**** DATASET EXCERPTS ****
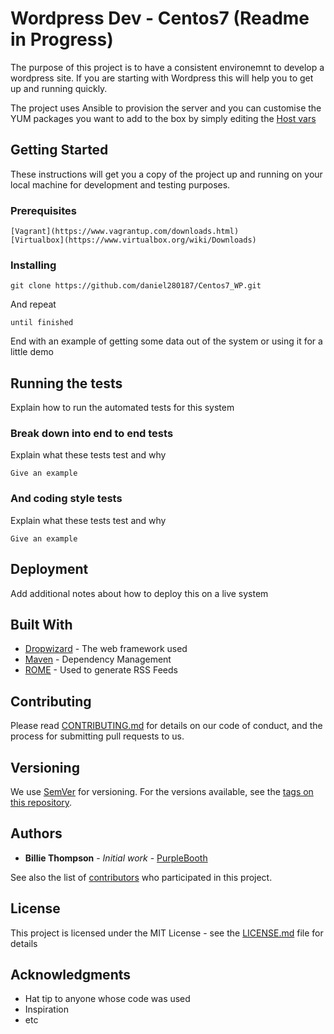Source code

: # Wordpress Dev - Centos7   (Readme in Progress)

The purpose of this project is to have a consistent environemnt to develop a wordpress site. If you are starting with Wordpress this will help you to get up and running quickly.

The project uses Ansible to provision the server and you can customise the YUM packages you want to add to the box by simply editing the [Host vars](https://github.com/daniel280187/Centos7_WP/blob/master/shared/ansible/host_vars/127.0.0.1.yaml)

## Getting Started

These instructions will get you a copy of the project up and running on your local machine for development and testing purposes.

### Prerequisites



```
[Vagrant](https://www.vagrantup.com/downloads.html)
[Virtualbox](https://www.virtualbox.org/wiki/Downloads)
```

### Installing



```
git clone https://github.com/daniel280187/Centos7_WP.git

```

And repeat

```
until finished
```

End with an example of getting some data out of the system or using it for a little demo

## Running the tests

Explain how to run the automated tests for this system

### Break down into end to end tests

Explain what these tests test and why

```
Give an example
```

### And coding style tests

Explain what these tests test and why

```
Give an example
```

## Deployment

Add additional notes about how to deploy this on a live system

## Built With



* [Dropwizard](http://www.dropwizard.io/1.0.2/docs/) - The web framework used
* [Maven](https://maven.apache.org/) - Dependency Management
* [ROME](https://rometools.github.io/rome/) - Used to generate RSS Feeds

## Contributing

Please read [CONTRIBUTING.md](https://gist.github.com/PurpleBooth/b24679402957c63ec426) for details on our code of conduct, and the process for submitting pull requests to us.

## Versioning

We use [SemVer](http://semver.org/) for versioning. For the versions available, see the [tags on this repository](https://github.com/your/project/tags).

## Authors

* **Billie Thompson** - *Initial work* - [PurpleBooth](https://github.com/PurpleBooth)

See also the list of [contributors](https://github.com/your/project/contributors) who participated in this project.

## License

This project is licensed under the MIT License - see the [LICENSE.md](LICENSE.md) file for details

## Acknowledgments

* Hat tip to anyone whose code was used
* Inspiration
* etc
****
- YOUR GOAL:
Word for word, return the listing above; the pictures do not belong in the copy.

- RESPONSE TO THIS TASK:
Source code

: # Wordpress Dev - Centos7   (Readme in Progress)

The purpose of this project is to have a consistent environemnt to develop a wordpress site. If you are starting with Wordpress this will help you to get up and running quickly.

The project uses Ansible to provision the server and you can customise the YUM packages you want to add to the box by simply editing the [Host vars](https://github.com/daniel280187/Centos7_WP/blob/master/shared/ansible/host_vars/127.0.0.1.yaml)

## Getting Started

These instructions will get you a copy of the project up and running on your local machine for development and testing purposes.

### Prerequisites



```
[Vagrant](https://www.vagrantup.com/downloads.html)
[Virtualbox](https://www.virtualbox.org/wiki/Downloads)
```

### Installing



```
git clone https://github.com/daniel280187/Centos7_WP.git

```

And repeat

```
until finished
```

End with an example of getting some data out of the system or using it for a little demo

## Running the tests

Explain how to run the automated tests for this system

### Break down into end to end tests

Explain what these tests test and why

```
Give an example
```

### And coding style tests

Explain what these tests test and why

```
Give an example
```

## Deployment

Add additional notes about how to deploy this on a live system

## Built With



* [Dropwizard](http://www.dropwizard.io/1.0.2/docs/) - The web framework used
* [Maven](https://maven.apache.org/) - Dependency Management
* [ROME](https://rometools.github.io/rome/) - Used to generate RSS Feeds

## Contributing

Please read [CONTRIBUTING.md](https://gist.github.com/PurpleBooth/b24679402957c63ec426) for details on our code of conduct, and the process for submitting pull requests to us.

## Versioning

We use [SemVer](http://semver.org/) for versioning. For the versions available, see the [tags on this repository](https://github.com/your/project/tags).

## Authors

* **Billie Thompson** - *Initial work* - [PurpleBooth](https://github.com/PurpleBooth)

See also the list of [contributors](https://github.com/your/project/contributors) who participated in this project.

## License

This project is licensed under the MIT License - see the [LICENSE.md](LICENSE.md) file for details

## Acknowledgments

* Hat tip to anyone whose code was used
* Inspiration
* etc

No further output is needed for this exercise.